I have recently read advice about short story competitions. Basically, you should discard your first three or four ideas because everyone will be writing about those. Does this make you feel disheartened or inspired to dig deeper? I suspect a little of the first and a lot more of the second.
So, this next week, I'm going to be working on my full length mansucript, whilst instructing my muse to sit quietly in a corner and cogitate. She needs to think about the meat.
Or maybe I'll have a quiet word with Stan and see what he can find in the undergrowth?

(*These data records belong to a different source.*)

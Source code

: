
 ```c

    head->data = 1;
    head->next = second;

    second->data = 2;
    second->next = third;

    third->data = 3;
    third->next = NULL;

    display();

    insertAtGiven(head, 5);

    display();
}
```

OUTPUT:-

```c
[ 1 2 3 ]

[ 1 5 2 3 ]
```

I don't usually have a rant and rave, at least ot before my cup of caffeine! However, there have been several things this week that have really irritated me. The first, and most important, was the fact that I had to take 3 hours away from editting my latest manuscript to reformat my already published novel on Smashwords.
Nothing remiss there, you might add. Well, actually it was pretty annoying. Apple have changed the size requirements of their covers. Consequently, I decided to upload new covers to suit this. Having done so, my pc then told me that there were errors in the manuscript! Aargh!! I screamed. How can that be? I haven't uploaded a new manuscript? Anyway, I had little choice but to go through my 55,000 word mansucript and edit it...again.
The second irritating thing concerns the ubiquitous Fifty Shades Trilogy. Actually, it concerns those who are taking it far too seriously.
Have you succumbed to all the hype and publicity and picked up it up yet? I have and, for all the huffing and puffing it's generated, I am actually enjoying it. Okay, there are only so many foil packets you can stand to have ripped open, and poor Christian must be almost bald due to Ana's tugging. Oh, and those trousers he wears...do they really hang off his hips all the time? And the baggage....
However, I am on the third book and am finding it an easy, light, enjoyable story. Granted, it's not everyone's cup of tea, but does it really deserved to be burned at the stake? Come on, isn't it an over reaction?
Books, like all art forms, are subjective. Whatever your beliefs, your sexual proclivities, you are entitled to read what you want, when you want, where you want. Who are the critics to dare suggest that if you pick up this book you are depraved and immoral. Oh, and the thoughts that the book have put in my head....Should I be typing this on my knees in a red room waiting for hubby to assert is authority as my husband and boss?
Come on guys, get real!
What I would like to know is....What do these amateur critcs read?
The Bible?...there's enough sex and killing in there to turn you into the next serial killer...whatever the moral behind the stories.
Agatha Christie, perhaps?...Sweet Miss Marple...But wait, doesn't she solve murders and crime?... There's nothing immoral and depraved about murder...right?
Are we getting the point yet?
Sex, murder, drugs, love, romance.....These are all parts of life. People are just that...people. Human. Flesh and blood. Some commit bad acts. Some are simply happy to switch off at the end of the day, sit back and enjoy a ripping good yarn.I'm sure the murderers in the world weren't motivated by reading the books they read, not deep down.
I have two, rather salient, points to make on the whole thing.
Firstly, to those who state that Fifty Shades objectifies women.....Have you read the book? Ana actually enjoys the whole S & M stuff. Also, perhaps more importantly, she helps Christian see that there is more beyond his whips and handcuffs. Surely this illustrates the exact opposite of objectification?
Secondly, there is apparently no such thing as bad publicity.... so perhaps the last laugh is on E.L. James... and I doff my cap to her. Bring on the next Fifty!